# Isle Royale



## DFJISH (Mar 30, 2009)

Maverick1 said:


> Hey guys,
> 
> Planning a trip to Isle Royale to document Coaster Brookies with team of 4.


I'm a little puzzled by how you stated that. Are you a member of a research group (university, government, etc.) going to study coasters or does "document" simply mean you are going to fish for brook trout with 3 buddies?
I also wonder about the reply that all brook trout must be released at Isle Royale. I thought it was legal to keep one (minimum 20"). Brook trout in the Nipigon watershed have *numerous* gear restrictions and must be 22" minimum for the ONE that can be kept.


----------



## Maverick1 (Jan 28, 2009)

Thanks for the comments and questions guys. As to the purpose or scope of the trip, we have been working in conjunction with several state and federal teams to gather data about the current state of the Coaster Brook Trout population. While there our intended goal is to raise awareness about Coaster and the ongoing threats to their survival. While not currently protected as a separate species or strain, this population of lake dwelling Brookies is in trouble. Our hope is to catch, document, photograph and then share our results with the scientific community to add to their electroshocking and Fyke net surveys already in place. In addition, we like to highlight the angling possibilities to others. The more excited we can get people about Coasters the more resources will be dedicated to their preservation.


----------



## StiffNeckRob (Apr 19, 2007)

Have a great trip. I'll be up there Saturday until 9/10 thru hiking and fishing the island solo. I'm flying into Windigo and out of Rock Harbor. We won't cross paths so I wish you and your group the best in your fishing and research gathering.


----------



## Maverick1 (Jan 28, 2009)

Same to you. Tight lines and safe travels.


----------



## Maverick1 (Jan 28, 2009)

DFJISH - I stand corrected. You are absolutely right with regard to the 1 fish creel limit. Our exploration however will be strictly catch and release.


----------



## Redbad (Apr 30, 2008)

Probably to late for the OP as he is on ISRO right now, but my understanding of where the coasters are located at ISRO is on the SW part of the island. Tobin Harbor is on the NE part of ISRO.

BTW: the NPS has some very strict regulations on Brook Trout in general and Coaster Brook Trout in particular.
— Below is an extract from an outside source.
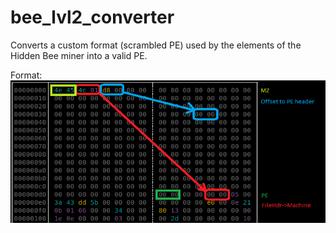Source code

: # bee_lvl2_converter
Converts a custom format (scrambled PE) used by the elements of the Hidden Bee miner into a valid PE.<br/>

Format:<br/>
![diagram](../pics/scrambled_pe1.png)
Read the Greenstone, the park newspaper for detailed information. They would rather folks focus on pike (which are very common and get to be quite large as the fishing pressure on ISRO is low) or salmon, which are the major offshore fish. Be prepared to use artificial lures with barbless hooks on inland waters.

If you have the opportunity to get to ISRO, jump at it. You will not be disappointed. ISRO also has the best $4/5 minute shower west of Copper Harbor...


----------



## mdad (Dec 4, 2007)

Maverick1 said:


> DFJISH - I stand corrected. You are absolutely right with regard to the 1 fish creel limit. Our exploration however will be strictly catch and release.


 
http://www.nps.gov/isro/planyourvisit/upload/Brook Trout.pdf

brook trout and coasters are strickly catch and release on Isle Royal. I do not understand how there could be the slightest doubt about this and why someone that is going to target them would not understand this?


----------



## DFJISH (Mar 30, 2009)

Recent efforts to have coasters listed as an endangered species were rejected. Apparently regs have been revised, updated, and changed to reflect the strong efforts to restore coasters wherever they exist. I just got off of the phone with the Fisheries Division district office at Marquette and the information in the 2012 DNR Fishing Regulations is brief but accurate for coasters at Isle Royale. None can be kept on the island _nor from Lake Superior waters withing 4 1/2 miles of the island._ Catch & release never has been a 100% "no kill" practice so the intention to go there and target coasters certainly violates the goal of preserving the population. 
Michigan isn't alone in it's efforts to restore coaster numbers. Tribal stockings of coasters in western Lake Superior by tribal hatcheries (Wisconsin) has been ongoing for many years, and Canada has become extremely restrictive on the use of gear and size/possession limits for coasters. Hopefully all of these efforts will lead to a restoration of coaster numbers throughout the region so that we will once again be able to have coaster populations that are sustainable with a selective harvest.


----------



## Maverick1 (Jan 28, 2009)

Well, just back back from the trip. We caught and released 4 coasters total over our 4 day excursion. It was certainly a trip of a lifetime and hopefully raised some awareness about the plight of these fish. We'll be releasing the footage after we get through the hours of editing. Great to know a few of these rare gems still exist on the island.


----------



## troutguy26 (Apr 28, 2011)

How about a pic til the editing gets done? Id love to see it.


----------



## Maverick1 (Jan 28, 2009)

Here you go. 1st Coaster of the trip.


----------



## troutguy26 (Apr 28, 2011)

Awesome! Thanks man. Looks good size to.


----------



## sjk984 (Jan 4, 2010)

Sweet. 

Outdoor Hub mobile, the outdoor information engine


----------



## Maverick1 (Jan 28, 2009)

Here's another pic from the trip.


----------



## troutguy26 (Apr 28, 2011)

Wow! I cant wait to see your video.


----------